L’éco-conception

De nos jours, le numérique fait partie de notre quotidien. Nous sommes tous touchés, de près ou de loin par cette technologie. La jeune génération quant à elle, n’imagine pas sa vie sans internet ni smartphone équipé de wifi. Les moteurs de recherches ou les réseaux sont en constante évolution et amélioration. Toutefois, l’idée de concevoir des bâtiments plus écologiques et de réduire la consommation d’énergie dans les grandes villes étant omniprésente, la question de l’éco-conception se pose.
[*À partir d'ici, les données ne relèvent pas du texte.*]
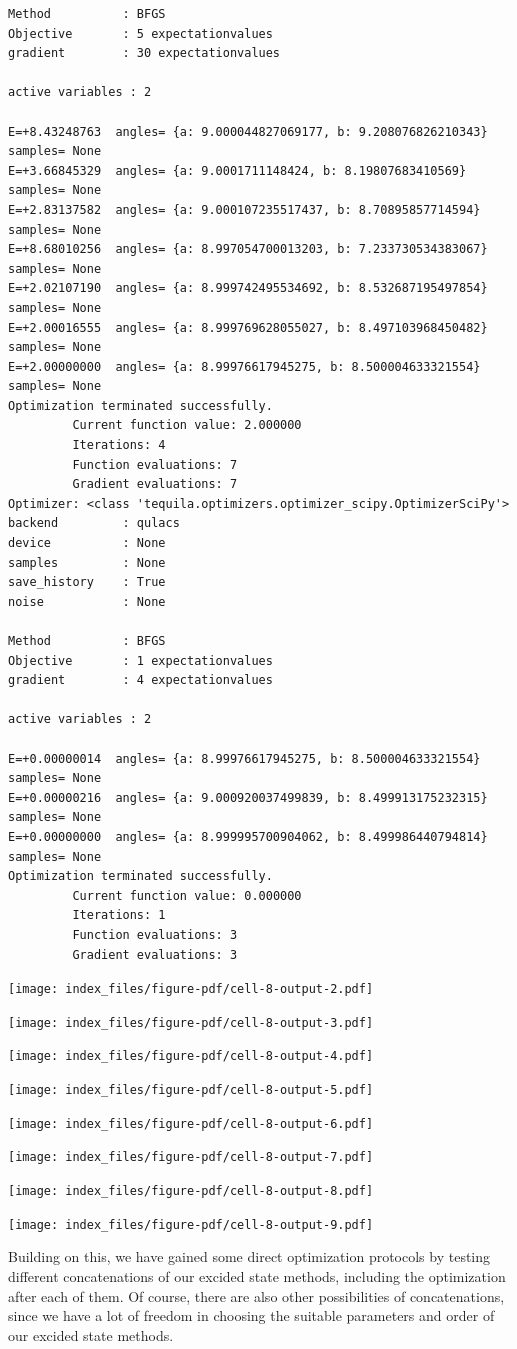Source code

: \documentclass[
  letterpaper,
  DIV=11,
  numbers=noendperiod]{scrartcl}
\begin{document}
\begin{verbatim}
Method          : BFGS
Objective       : 5 expectationvalues
gradient        : 30 expectationvalues

active variables : 2

E=+8.43248763  angles= {a: 9.000044827069177, b: 9.208076826210343}  samples= None
E=+3.66845329  angles= {a: 9.0001711148424, b: 8.19807683410569}  samples= None
E=+2.83137582  angles= {a: 9.000107235517437, b: 8.70895857714594}  samples= None
E=+8.68010256  angles= {a: 8.997054700013203, b: 7.233730534383067}  samples= None
E=+2.02107190  angles= {a: 8.999742495534692, b: 8.532687195497854}  samples= None
E=+2.00016555  angles= {a: 8.999769628055027, b: 8.497103968450482}  samples= None
E=+2.00000000  angles= {a: 8.99976617945275, b: 8.500004633321554}  samples= None
Optimization terminated successfully.
         Current function value: 2.000000
         Iterations: 4
         Function evaluations: 7
         Gradient evaluations: 7
Optimizer: <class 'tequila.optimizers.optimizer_scipy.OptimizerSciPy'> 
backend         : qulacs
device          : None
samples         : None
save_history    : True
noise           : None

Method          : BFGS
Objective       : 1 expectationvalues
gradient        : 4 expectationvalues

active variables : 2

E=+0.00000014  angles= {a: 8.99976617945275, b: 8.500004633321554}  samples= None
E=+0.00000216  angles= {a: 9.000920037499839, b: 8.499913175232315}  samples= None
E=+0.00000000  angles= {a: 8.999995700904062, b: 8.499986440794814}  samples= None
Optimization terminated successfully.
         Current function value: 0.000000
         Iterations: 1
         Function evaluations: 3
         Gradient evaluations: 3
\end{verbatim}

\texttt{[image: index\_files/figure-pdf/cell-8-output-2.pdf]}

\texttt{[image: index\_files/figure-pdf/cell-8-output-3.pdf]}

\texttt{[image: index\_files/figure-pdf/cell-8-output-4.pdf]}

\texttt{[image: index\_files/figure-pdf/cell-8-output-5.pdf]}

\texttt{[image: index\_files/figure-pdf/cell-8-output-6.pdf]}

\texttt{[image: index\_files/figure-pdf/cell-8-output-7.pdf]}

\texttt{[image: index\_files/figure-pdf/cell-8-output-8.pdf]}

\texttt{[image: index\_files/figure-pdf/cell-8-output-9.pdf]}

Building on this, we have gained some direct optimization protocols by
testing different concatenations of our excided state methods, including
the optimization after each of them. Of course, there are also other
possibilities of concatenations, since we have a lot of freedom in
choosing the suitable parameters and order of our excided state methods.


\printbibliography
\end{document}
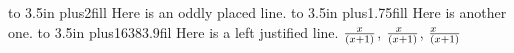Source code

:\hbox to 3.5in{\vrule\hskip0pt plus2fill Here is an oddly
placed line.\hfill\vrule}
\hbox to 3.5in{\vrule\hskip0pt plus1.75fill Here is another
one.\hfill\vrule}
\hbox to 3.5in{\vrule\hskip0pt plus16383.9fil Here is a left
justified line.\hfill\vrule}
\baselineskip
$ x\over(x+1)$, $ x\hfil\over(x+1)$, $ x\hfill\over(x+1)$
\bye
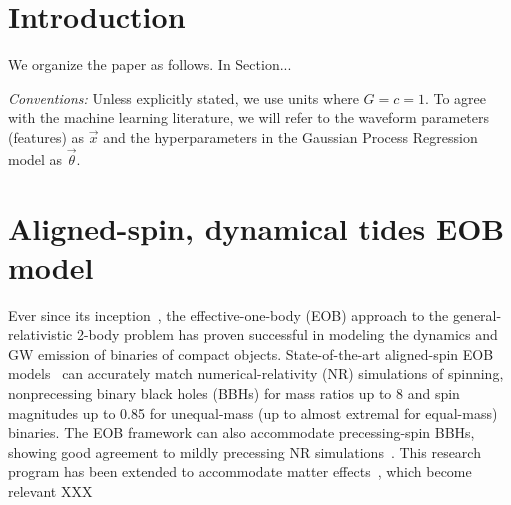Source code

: \documentclass[prd,aps,letter,twocolumn,floatfix,notitlepage]{revtex4-1}
\begin{document}
\section{Introduction}



We organize the paper as follows. In Section...

\textit{Conventions:} Unless explicitly stated, we use units where $G=c=1$. To agree with the machine learning literature, we will refer to the waveform parameters (features) as $\vec x$ and the hyperparameters in the Gaussian Process Regression model as $\vec\theta$.

\section{Aligned-spin, dynamical tides EOB model}
Ever since its inception~\cite{Buonanno:1998gg}, the effective-one-body (EOB) approach to the general-relativistic 2-body problem has proven successful in modeling the dynamics and GW emission of binaries of compact objects. State-of-the-art aligned-spin EOB models~\cite{Bohe:2016gbl,Nagar:2017jdw} can accurately match numerical-relativity (NR) simulations of spinning, nonprecessing binary black holes (BBHs) for mass ratios up to 8 and spin magnitudes up to 0.85 for unequal-mass (up to almost extremal for equal-mass) binaries. The EOB framework can also accommodate precessing-spin BBHs, showing good agreement to mildly precessing NR simulations~\cite{Babak:2016tgq}. This research program has been extended to accommodate matter effects~\cite{}, which become relevant XXX
\end{document}
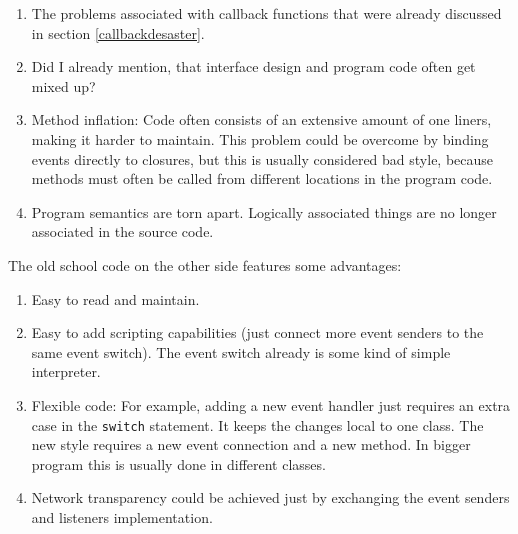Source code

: \begin{enumerate}
\item
  The problems associated with callback functions that were already
  discussed in section \ref{callbackdesaster}.
\item
  Did I already mention, that interface design and program code often
  get mixed up?
\item
  Method inflation: Code often consists of an extensive amount of one
  liners, making it harder to maintain. This problem could be overcome
  by binding events directly to closures, but this is usually considered
  bad style, because methods must often be called from different
  locations in the program code.
\item
  Program semantics are torn apart. Logically associated things are no
  longer associated in the source code.
\end{enumerate}

The old school code on the other side features some advantages:

\begin{enumerate}
\item
  Easy to read and maintain.
\item
  Easy to add scripting capabilities (just connect more event senders to
  the same event switch). The event switch already is some kind of
  simple interpreter.
\item
  Flexible code: For example, adding a new event handler just requires
  an extra case in the \texttt{switch} statement. It keeps the changes
  local to one class. The new style requires a new event connection and
  a new method. In bigger program this is usually done in different
  classes.
\item
  Network transparency could be achieved just by exchanging the event
  senders and listeners implementation.
\end{enumerate}

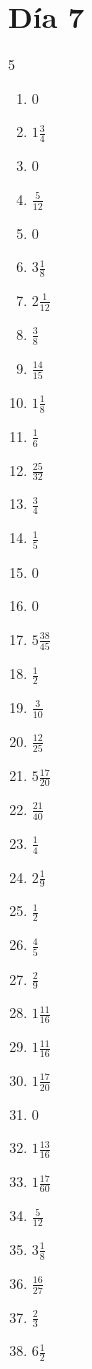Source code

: \documentclass[12pt]{article}
\begin{document}
\section*{Día 7}
\begin{multicols}{5}\begin{enumerate}
\item $ 0 $
\item $ 1 \frac{3}{4} $
\item $ 0 $
\item $ \frac{5}{12} $
\item $ 0 $
\item $ 3 \frac{1}{8} $
\item $ 2 \frac{1}{12} $
\item $ \frac{3}{8} $
\item $ \frac{14}{15} $
\item $ 1 \frac{1}{8} $
\item $ \frac{1}{6} $
\item $ \frac{25}{32} $
\item $ \frac{3}{4} $
\item $ \frac{1}{5} $
\item $ 0 $
\item $ 0 $
\item $ 5 \frac{38}{45} $
\item $ \frac{1}{2} $
\item $ \frac{3}{10} $
\item $ \frac{12}{25} $
\item $ 5 \frac{17}{20} $
\item $ \frac{21}{40} $
\item $ \frac{1}{4} $
\item $ 2 \frac{1}{9} $
\item $ \frac{1}{2} $
\item $ \frac{4}{5} $
\item $ \frac{2}{9} $
\item $ 1 \frac{11}{16} $
\item $ 1 \frac{11}{16} $
\item $ 1 \frac{17}{20} $
\item $ 0 $
\item $ 1 \frac{13}{16} $
\item $ 1 \frac{17}{60} $
\item $ \frac{5}{12} $
\item $ 3 \frac{1}{8} $
\item $ \frac{16}{27} $
\item $ \frac{2}{3} $
\item $ 6 \frac{1}{2} $

\end{enumerate}
\end{multicols}
\end{document}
Comment créer des sites web plus éco-responsables ?

web et écologie, l'éco-conception, photo d'un ordinateur au pied d'un arbre

En 2019, le World Wide Web ou « la toile large comme le monde » lancé par Tim Berners-Lee en 1989 a fièrement fêté ses 30 ans d’existence. « En 2019, nous sommes connectés en moyenne six heures par jour. Les sites les plus consultés sont Google, YouTube, Facebook, qui revendiquent 2,3 milliards d’utilisateurs actifs. Trois sites pornographiques se hissent aussi dans le top 20. Mais l’usage le plus courant est de parcourir les sites marchands. Neuf personnes sur dix s’y rendent chaque mois. Résultat : le e-commerce pèse 60 000 milliards de dollars en 2019, selon les chiffres de l’ONU. C’est trois fois plus que le PIB des États-Unis. »[1].

Selon Frédéric Bordage, auteur de l’ouvrage « Eco-conception web : les 115 bonnes pratiques : Doper son site et réduire son empreinte écologique », l’empreinte environnementale des sites web explose. Afin d’en réduire l’effet écologique et d’en améliorer les performances, il existe quelques bonnes pratiques à mettre en place lors de sa conception :

L’hébergement dans l’éco-conception

Il existe aujourd’hui de plus en plus d’hébergeurs verts sur le marché. Par exemple, aux États-Unis, la société AISO est la première à détenir un « data center » entièrement alimenté grâce à l’énergie solaire. En France, la société Ikoula se lance dans la course au « vert » en établissant un contrat avec l’entreprise EDF, afin de n’utiliser que l’électricité générée par les énergies renouvelables. Au fil des années et suite aux progrès techniques, les coûts de production de l’énergie verte sont en baisse, ce qui les rend plus accessibles. C’est pourquoi il est désormais possible d’opter pour un choix plus responsable et durable pour l’environnement.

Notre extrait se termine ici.